Last Sunday, we met the next church planter we would be working with: Lobos, and his wife Eva. After going to church in Ostrava, we went with them to the town of Hlucin, about 20 min away to have lunch and get to know each other. Lobos, Eva and their daughter Marie are such wonderful people and we had so much fun working with them and getting to know them for a few days.
After lunch (and I should mention that Eva’s cooking was INCREDIBLE. Nothing compares to hearty home-cooked meals) we went to the church that they planted a few years ago. For their services and church events they rent a really old church that is now a gallery and community space. I led some worship and Zoltan shared a word and we got to know the people quite well.
The next morning we started bright and early and taught at one of the schools in Hlucin, talking about Canada and what it’s like to live there, and what we do and play some songs. I love going into the schools and hanging out with students. It’s always a really fun experience. We did that on Tuesday and Wednesday as well, and on Wednesday we were at a high school and we got to do a little concert after school as well. As well as going to schools, we helped with “Youth Club” on Monday night with youth (and a bunch of young kids, too), playing games and sports and talking about God, and we held a concert at the church, which was really fun!

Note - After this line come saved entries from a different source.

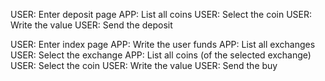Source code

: 
USER: Enter deposit page
APP: List all coins
USER: Select the coin
USER: Write the value
USER: Send the deposit

USER: Enter index page
APP: Write the user funds
APP: List all exchanges
USER: Select the exchange
APP: List all coins (of the selected exchange)
USER: Select the coin
USER: Write the value
USER: Send the buy
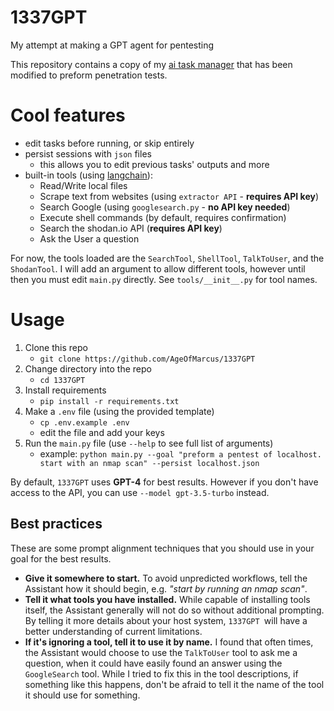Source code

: # 1337GPT
My attempt at making a GPT agent for pentesting

This repository contains a copy of my [ai task manager](https://replit.com/@MarcusWeinberger/ai-task-manager) that has been modified to preform penetration tests. 

# Cool features

* edit tasks before running, or skip entirely
* persist sessions with `json` files
    * this allows you to edit previous tasks' outputs and more
* built-in tools (using [langchain](https://python.langchain.com)):
    * Read/Write local files
    * Scrape text from websites (using `extractor API` - **requires API key**)
    * Search Google (using `googlesearch.py` - **no API key needed**)
    * Execute shell commands (by default, requires confirmation)
    * Search the shodan.io API (**requires API key**)
    * Ask the User a question

For now, the tools loaded are the `SearchTool`, `ShellTool`, `TalkToUser`, and the `ShodanTool`. I will add an argument to allow different tools, however until then you must edit `main.py` directly. See `tools/__init__.py` for tool names.

# Usage

1. Clone this repo
    * `git clone https://github.com/AgeOfMarcus/1337GPT`
2. Change directory into the repo
    * `cd 1337GPT`
3. Install requirements
    * `pip install -r requirements.txt`
4. Make a `.env` file (using the provided template)
    * `cp .env.example .env`
    * edit the file and add your keys
5. Run the `main.py` file (use `--help` to see full list of arguments)
    * example: `python main.py --goal "preform a pentest of localhost. start with an nmap scan" --persist localhost.json`

By default, `1337GPT` uses **GPT-4** for best results. However if you don't have access to the API, you can use `--model gpt-3.5-turbo` instead.

## Best practices

These are some prompt alignment techniques that you should use in your goal for the best results.

* **Give it somewhere to start.** To avoid unpredicted workflows, tell the Assistant how it should begin, e.g. *"start by running an nmap scan"*. 
* **Tell it what tools you have installed.** While capable of installing tools itself, the Assistant generally will not do so without additional prompting. By telling it more details about your host system, `1337GPT `will have a better understanding of current limitations.
* **If it's ignoring a tool, tell it to use it by name.** I found that often times, the Assistant would choose to use the `TalkToUser` tool to ask me a question, when it could have easily found an answer using the `GoogleSearch` tool. While I tried to fix this in the tool descriptions, if something like this happens, don't be afraid to tell it the name of the tool it should use for something.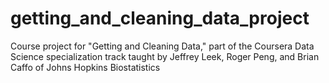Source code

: # getting_and_cleaning_data_project
Course project for "Getting and Cleaning Data," part of the Coursera Data Science specialization track taught by Jeffrey Leek, Roger Peng, and Brian Caffo of Johns Hopkins Biostatistics
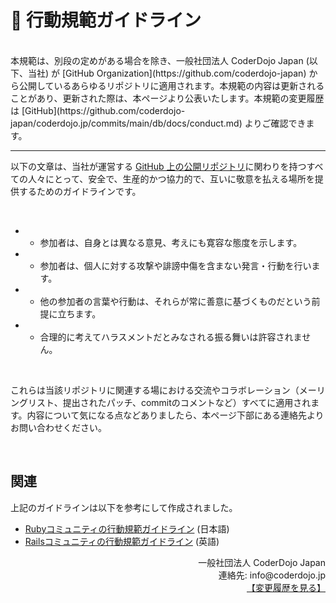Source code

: # 💖 行動規範ガイドライン
<br>
本規範は、別段の定めがある場合を除き、一般社団法人 CoderDojo Japan (以下、当社) が [GitHub Organization](https://github.com/coderdojo-japan) から公開しているあらゆるリポジトリに適用されます。本規範の内容は更新されることがあり、更新された際は、本ページより公表いたします。本規範の変更履歴は [GitHub](https://github.com/coderdojo-japan/coderdojo.jp/commits/main/db/docs/conduct.md) よりご確認できます。

-----

以下の文章は、当社が運営する [GitHub 上の公開リポジトリ](https://github.com/coderdojo-japan)に関わりを持つすべての人々にとって、安全で、生産的かつ協力的で、互いに敬意を払える場所を提供するためのガイドラインです。

<br>

- - 参加者は、自身とは異なる意見、考えにも寛容な態度を示します。
- - 参加者は、個人に対する攻撃や誹謗中傷を含まない発言・行動を行います。
- - 他の参加者の言葉や行動は、それらが常に善意に基づくものだという前提に立ちます。
- - 合理的に考えてハラスメントだとみなされる振る舞いは許容されません。

<br>

これらは当該リポジトリに関連する場における交流やコラボレーション（メーリングリスト、提出されたパッチ、commitのコメントなど）すべてに適用されます。内容について気になる点などありましたら、本ページ下部にある連絡先よりお問い合わせください。

<br>

## 関連

上記のガイドラインは以下を参考にして作成されました。

- [Rubyコミュニティの行動規範ガイドライン](https://www.ruby-lang.org/ja/conduct/) (日本語)
- [Railsコミュニティの行動規範ガイドライン](https://rubyonrails.org/conduct) (英語)


<div align="right">
一般社団法人 CoderDojo Japan<br>
連絡先: info@coderdojo.jp<br>
<a href='https://github.com/coderdojo-japan/coderdojo.jp/commits/main/db/docs/conduct.md'>【変更履歴を見る】</a>
</div>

Every night we had dinner at Lobos and Eva’s house and had great chats with them about life, food, the church, and even Communism! Czech Republic was a communist country up until 1989, which isn’t very long ago, so it’s still fresh in the minds of the older generations.
Lobos told us about his old life as a rebel in the Czech underground. He was a musician and played the saxophone in bands, but because playing music was banned without a permit from the government, he had to evade the police by practicing in the forest and holding secret concerts in people’s basements. In communist times, sports were highly encouraged but all things arts were not allowed, even illegal. Lobos and his friends helped spread music and literature through the underground and he showed us a copy of George Orwell’s 1984 that one of his friends had typed up on a typewriter, bound, and then distributed throughout the country. It’s crazy! Life like our generation could never imagine, and yet this is how people lived just over 20 years ago.
Needless to say, we learned a lot about Czech Republic while with Lobos. I love learning about the history of different places, because it really helps to define how things are in the present.
Here are a few pictures from our time in Hlucin.
That is all! See you again soon!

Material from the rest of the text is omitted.